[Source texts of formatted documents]

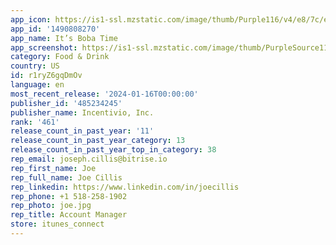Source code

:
 ```yaml
---
app_icon: https://is1-ssl.mzstatic.com/image/thumb/Purple116/v4/e8/7c/e0/e87ce06a-f484-acee-b28c-20d07c79e836/AppIcon-0-1x_U007emarketing-0-7-0-85-220-0.png/1024x1024bb.png
app_id: '1490808270'
app_name: It’s Boba Time
app_screenshot: https://is1-ssl.mzstatic.com/image/thumb/PurpleSource116/v4/51/4f/63/514f636f-4089-4488-33f3-367ee50c0b8c/a88c63d3-d3c5-4375-bb35-5b1bfee5534c_Simulator_Screenshot_-_iPhone_11_Pro_Max_-_2024-01-02_at_13.54.28.png/1242x2688bb.png
category: Food & Drink
country: US
id: r1ryZ6gqDmOv
language: en
most_recent_release: '2024-01-16T00:00:00'
publisher_id: '485234245'
publisher_name: Incentivio, Inc.
rank: '461'
release_count_in_past_year: '11'
release_count_in_past_year_category: 13
release_count_in_past_year_top_in_category: 38
rep_email: joseph.cillis@bitrise.io
rep_first_name: Joe
rep_full_name: Joe Cillis
rep_linkedin: https://www.linkedin.com/in/joecillis
rep_phone: +1 518-258-1902
rep_photo: joe.jpg
rep_title: Account Manager
store: itunes_connect
---
```

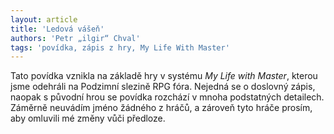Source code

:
 ```yaml
---
layout: article
title: 'Ledová vášeň'
authors: 'Petr „ilgir“ Chval'
tags: 'povídka, zápis z hry, My Life With Master'
---
```


Tato povídka vznikla na základě hry v systému *My Life with Master*, kterou jsme odehráli na Podzimní slezině RPG fóra. Nejedná se o doslovný zápis, naopak s původní hrou se povídka rozchází v mnoha podstatných detailech. Záměrně neuvádím jméno žádného z hráčů, a zároveň tyto hráče prosím, aby omluvili mé změny vůči předloze.
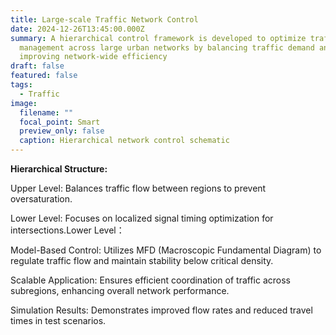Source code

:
 ```yaml
---
title: Large-scale Traffic Network Control
date: 2024-12-26T13:45:00.000Z
summary: A hierarchical control framework is developed to optimize traffic
  management across large urban networks by balancing traffic demand and
  improving network-wide efficiency
draft: false
featured: false
tags:
  - Traffic
image:
  filename: ""
  focal_point: Smart
  preview_only: false
  caption: Hierarchical network control schematic
---
```

**Hierarchical Structure:**

Upper Level: Balances traffic flow between regions to prevent oversaturation.

Lower Level: Focuses on localized signal timing optimization for intersections.Lower Level：

Model-Based Control: Utilizes MFD (Macroscopic Fundamental Diagram) to regulate traffic flow and maintain stability below critical density.

Scalable Application: Ensures efficient coordination of traffic across subregions, enhancing overall network performance.

Simulation Results: Demonstrates improved flow rates and reduced travel times in test scenarios.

- _TASK PROMPT_:
All the lines above should be reproduced exactly, and none of the pictures.

- _OUTPUT FOR THIS TASK_:
Source code

:
 ```yaml
---
app_icon: https://is1-ssl.mzstatic.com/image/thumb/Purple116/v4/e8/7c/e0/e87ce06a-f484-acee-b28c-20d07c79e836/AppIcon-0-1x_U007emarketing-0-7-0-85-220-0.png/1024x1024bb.png
app_id: '1490808270'
app_name: It’s Boba Time
app_screenshot: https://is1-ssl.mzstatic.com/image/thumb/PurpleSource116/v4/51/4f/63/514f636f-4089-4488-33f3-367ee50c0b8c/a88c63d3-d3c5-4375-bb35-5b1bfee5534c_Simulator_Screenshot_-_iPhone_11_Pro_Max_-_2024-01-02_at_13.54.28.png/1242x2688bb.png
category: Food & Drink
country: US
id: r1ryZ6gqDmOv
language: en
most_recent_release: '2024-01-16T00:00:00'
publisher_id: '485234245'
publisher_name: Incentivio, Inc.
rank: '461'
release_count_in_past_year: '11'
release_count_in_past_year_category: 13
release_count_in_past_year_top_in_category: 38
rep_email: joseph.cillis@bitrise.io
rep_first_name: Joe
rep_full_name: Joe Cillis
rep_linkedin: https://www.linkedin.com/in/joecillis
rep_phone: +1 518-258-1902
rep_photo: joe.jpg
rep_title: Account Manager
store: itunes_connect
---
```

Source code

:
 ```yaml
---
layout: article
title: 'Ledová vášeň'
authors: 'Petr „ilgir“ Chval'
tags: 'povídka, zápis z hry, My Life With Master'
---
```


Tato povídka vznikla na základě hry v systému *My Life with Master*, kterou jsme odehráli na Podzimní slezině RPG fóra. Nejedná se o doslovný zápis, naopak s původní hrou se povídka rozchází v mnoha podstatných detailech. Záměrně neuvádím jméno žádného z hráčů, a zároveň tyto hráče prosím, aby omluvili mé změny vůči předloze.
Source code

:
 ```yaml
---
title: Large-scale Traffic Network Control
date: 2024-12-26T13:45:00.000Z
summary: A hierarchical control framework is developed to optimize traffic
  management across large urban networks by balancing traffic demand and
  improving network-wide efficiency
draft: false
featured: false
tags:
  - Traffic
image:
  filename: ""
  focal_point: Smart
  preview_only: false
  caption: Hierarchical network control schematic
---
```

**Hierarchical Structure:**

Upper Level: Balances traffic flow between regions to prevent oversaturation.

Lower Level: Focuses on localized signal timing optimization for intersections.Lower Level：

Model-Based Control: Utilizes MFD (Macroscopic Fundamental Diagram) to regulate traffic flow and maintain stability below critical density.

Scalable Application: Ensures efficient coordination of traffic across subregions, enhancing overall network performance.

Simulation Results: Demonstrates improved flow rates and reduced travel times in test scenarios.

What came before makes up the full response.